O pior de tudo é que posso ver claramente nos olhos da minha mãe o medo que ela tem de que ele fique como o primo Leandro. Ela não sabe dizer com palavras, mas consigo enxergar plenamente seu grito por socorro.

Mas, o que faço para socorrê-la agora?

EDUARDO

— Edu, querido. Você quer ajuda para arrumar as malas? — Minha mãe pergunta do corredor.

— Mãe, pelo amor de Deus!

Desde que minha mãe soube sobre a proposta que recebi do professor Maurício, ela não fala de outra coisa. E a cada hora do dia me pergunta se já arrumei as malas e a resposta é a sempre a mesma, afinal, como vou arrumar qualquer coisa se ainda nem me decidi? Antes das malas preciso me decidir urgentemente e, caso decida ir, preciso comprar a passagem.

— Filho — minha mãe aparece na porta do meu quarto —, por favor, não seja teimoso quanto a isso. Seu professor disse que queria que você fosse com ele na semana que vem para conhecer o campus.

— Mãe, ainda não decidi se quero mesmo ir, só me deixa pensar, tudo bem? — Ela não ficou nada satisfeita com minha resposta, mas desiste de falar qualquer coisa que seja e sai.

A grande verdade é que quero ir, quero muito, mas não quero deixar os dois aqui e ir para outra cidade de uma hora para outra. Mesmo que seja para realizar um grande sonho meu, ainda posso continuar sonhando e tenho tempo para realizar cada loucura da minha cabeça, mas mamãe e Felipe precisam de mim agora. Precisam de alguém que cuide deles, já que o homem que fazia isso resolveu que não quer mais fazer de modo nenhum.

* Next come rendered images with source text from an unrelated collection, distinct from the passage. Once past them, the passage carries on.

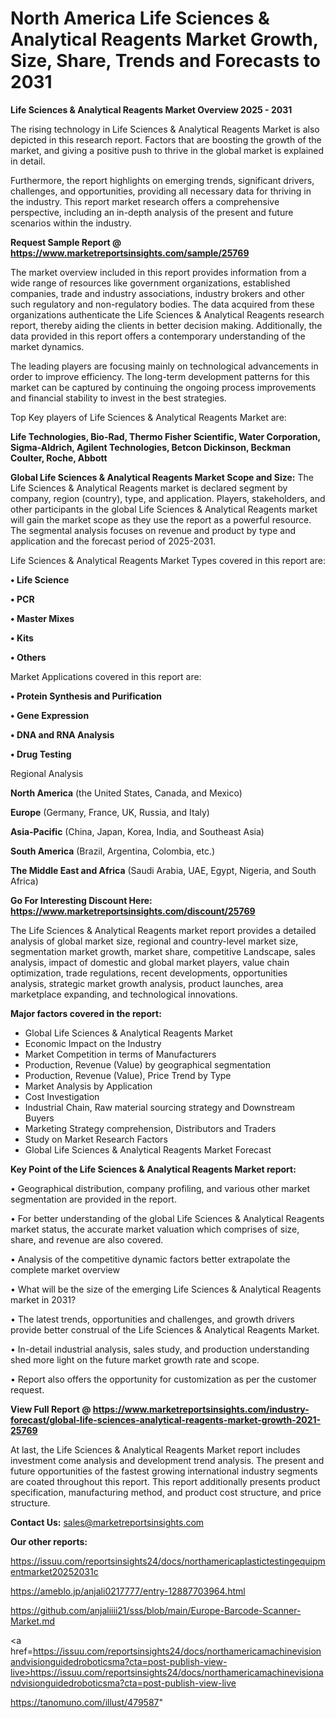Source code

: # North America Life Sciences & Analytical Reagents Market Growth, Size, Share, Trends and Forecasts to 2031

<Strong> Life Sciences & Analytical Reagents Market Overview 2025 - 2031</strong>

The rising technology in Life Sciences & Analytical Reagents Market is also depicted in this research report. Factors that are boosting the growth of the market, and giving a positive push to thrive in the global market is explained in detail.

Furthermore, the report highlights on emerging trends, significant drivers, challenges, and opportunities, providing all necessary data for thriving in the industry. This report market research offers a comprehensive perspective, including an in-depth analysis of the present and future scenarios within the industry.

<strong>Request Sample Report @ <a href=https://www.marketreportsinsights.com/sample/25769>https://www.marketreportsinsights.com/sample/25769</a></strong>

The market overview included in this report provides information from a wide range of resources like government organizations, established companies, trade and industry associations, industry brokers and other such regulatory and non-regulatory bodies. The data acquired from these organizations authenticate the Life Sciences & Analytical Reagents research report, thereby aiding the clients in better decision making. Additionally, the data provided in this report offers a contemporary understanding of the market dynamics.

The leading players are focusing mainly on technological advancements in order to improve efficiency. The long-term development patterns for this market can be captured by continuing the ongoing process improvements and financial stability to invest in the best strategies.

Top Key players of Life Sciences & Analytical Reagents Market are:

<strong>Life Technologies, Bio-Rad, Thermo Fisher Scientific, Water Corporation, Sigma-Aldrich, Agilent Technologies, Betcon Dickinson, Beckman Coulter, Roche, Abbott</strong>

<strong><b>Global Life Sciences & Analytical Reagents Market Scope and Size:</b></strong>
The Life Sciences & Analytical Reagents market is declared segment by company, region (country), type, and application. Players, stakeholders, and other participants in the global Life Sciences & Analytical Reagents market will gain the market scope as they use the report as a powerful resource. The segmental analysis focuses on revenue and product by type and application and the forecast period of 2025-2031.

Life Sciences & Analytical Reagents Market Types covered in this report are:

<strong>• Life Science

• PCR

• Master Mixes

• Kits

• Others</strong>

Market Applications covered in this report are:

<strong>• Protein Synthesis and Purification

• Gene Expression

• DNA and RNA Analysis

• Drug Testing</strong> 

Regional Analysis

<strong>North America</strong> (the United States, Canada, and Mexico)

<strong>Europe</strong> (Germany, France, UK, Russia, and Italy)

<strong>Asia-Pacific</strong> (China, Japan, Korea, India, and Southeast Asia)

<strong>South America</strong> (Brazil, Argentina, Colombia, etc.)

<strong>The Middle East and Africa</strong> (Saudi Arabia, UAE, Egypt, Nigeria, and South Africa)

<strong>Go For Interesting Discount Here: <a href=https://www.marketreportsinsights.com/discount/25769>https://www.marketreportsinsights.com/discount/25769</a></strong>

The Life Sciences & Analytical Reagents market report provides a detailed analysis of global market size, regional and country-level market size, segmentation market growth, market share, competitive Landscape, sales analysis, impact of domestic and global market players, value chain optimization, trade regulations, recent developments, opportunities analysis, strategic market growth analysis, product launches, area marketplace expanding, and technological innovations.

<strong><b>Major factors covered in the report:</b></strong>
<ul>
  <li>Global Life Sciences & Analytical Reagents Market </li>
  <li>Economic Impact on the Industry</li>
  <li>Market Competition in terms of Manufacturers</li>
  <li>Production, Revenue (Value) by geographical segmentation</li>
  <li>Production, Revenue (Value), Price Trend by Type</li>
  <li>Market Analysis by Application</li>
  <li>Cost Investigation</li>
  <li>Industrial Chain, Raw material sourcing strategy and Downstream Buyers</li>
  <li>Marketing Strategy comprehension, Distributors and Traders</li>
  <li>Study on Market Research Factors</li>
  <li>Global Life Sciences & Analytical Reagents Market Forecast</li>
</ul>

<strong><b>Key Point of the Life Sciences & Analytical Reagents Market report:</b></strong>

• Geographical distribution, company profiling, and various other market segmentation are provided in the report.

• For better understanding of the global Life Sciences & Analytical Reagents market status, the accurate market valuation which comprises of size, share, and revenue are also covered.

• Analysis of the competitive dynamic factors better extrapolate the complete market overview

• What will be the size of the emerging Life Sciences & Analytical Reagents market in 2031?

• The latest trends, opportunities and challenges, and growth drivers provide better construal of the Life Sciences & Analytical Reagents Market.

• In-detail industrial analysis, sales study, and production understanding shed more light on the future market growth rate and scope.

• Report also offers the opportunity for customization as per the customer request.

<strong><b>View Full Report @ <a href=https://www.marketreportsinsights.com/industry-forecast/global-life-sciences-analytical-reagents-market-growth-2021-25769>https://www.marketreportsinsights.com/industry-forecast/global-life-sciences-analytical-reagents-market-growth-2021-25769</a></b></strong>


At last, the Life Sciences & Analytical Reagents Market report includes investment come analysis and development trend analysis. The present and future opportunities of the fastest growing international industry segments are coated throughout this report. This report additionally presents product specification, manufacturing method, and product cost structure, and price structure.

<strong>Contact Us:</strong>
sales@marketreportsinsights.com

<strong>Our other reports:</strong>

<a href=https://issuu.com/reportsinsights24/docs/northamericaplastictestingequipmentmarket20252031c>https://issuu.com/reportsinsights24/docs/northamericaplastictestingequipmentmarket20252031c</a>

<a href=https://ameblo.jp/anjali0217777/entry-12887703964.html>https://ameblo.jp/anjali0217777/entry-12887703964.html</a>

<a href=https://github.com/anjaliiii21/sss/blob/main/Europe-Barcode-Scanner-Market.md>https://github.com/anjaliiii21/sss/blob/main/Europe-Barcode-Scanner-Market.md</a>

<a href=https://issuu.com/reportsinsights24/docs/northamericamachinevisionandvisionguidedroboticsma?cta=post-publish-view-live>https://issuu.com/reportsinsights24/docs/northamericamachinevisionandvisionguidedroboticsma?cta=post-publish-view-live</a>

<a href=https://tanomuno.com/illust/479587>https://tanomuno.com/illust/479587</a>"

Minhas férias já começaram oficialmente. Minha formatura no curso técnico foi simples e rápida. Agora tenho, mais ou menos, dois meses para resolver o que fazer da minha vida. Na verdade, tenho esse tempo para convencer minha mãe que já decidi o que é melhor para mim e convencer a mim mesmo de que isso é realmente o melhor para mim.